Last month I wrote about quilting becoming a lost art. I thank you for all the comments and letters I received, most people agreed with me. There was, however, one lady who disagreed with me. Her church quiltings are still going strong. There are about nine ladies, mostly widows, who meet at the church three to four times a week and quilt for a couple hours then go out for lunch afterward. She said it is good to get out of bed in the morning and have a place to go and socialize. I say, good for them, it will keep them young! I think there is something else that’s becoming a lost art and that is gardening, canning, and cooking. It all centers around time. Working mothers have a hard time staying caught up with laundry, keeping the house clean, and running the children around to all their sporting events or club meetings. We didn’t used to be so busy as a society. But as people rely more and more on two incomes to make ends meet, I don’t see anything changing. I remember at home, dad would get the garden ready and mom and I would do all the planting, weeding, and hoeing. Mom would take one row and I the next, and we would talk as we worked. It made the workload light and fulfilling. I loved that feeling of satisfaction when the job was finished. I loved to watch as the seedlings popped through the ground, and then as the plants grew and matured until finally it was ready for harvest, which meant canning and freezing time. I enjoyed the time my mom spent teaching me the art of preserving foods, she never viewed it as such, as it was simply a job that needed to be done and I was her helper.
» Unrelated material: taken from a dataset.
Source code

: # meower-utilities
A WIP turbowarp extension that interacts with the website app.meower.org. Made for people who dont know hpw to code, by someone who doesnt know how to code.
Another challenge today’s busy women face is coming home from a hard day’s work and trying to get a nutritious, well balanced meal on the table for the family. When you are tired and stressed out it’s not easy. It takes time, effort, and planning ahead. Crock pots help out, but things don’t always materialize the way you envision them. It becomes easy and convenient to just go and buy dinner. Have you ever been at Beuhler’s or Rhode’s at dinner time and seen the amount of meals they’re sending out to-go, or at one of the fast food places and the entire family is dining out together. This can easily -become a habit. What was once a luxury has now become the norm. Even today’s mom could quickly put a healthy dinner on the table if the basement was stocked with home canned meats, vegetables, applesauce, potatoes, and soups. What would be a huge time-saver is simply not available because it takes time and effort to prepare and can all these things. The sad thing is that the next generation of women will grow up without home canned goods even being a part of their lives, so it will become a lost art all too soon. Times have changed, but we can choose if we want to change with it.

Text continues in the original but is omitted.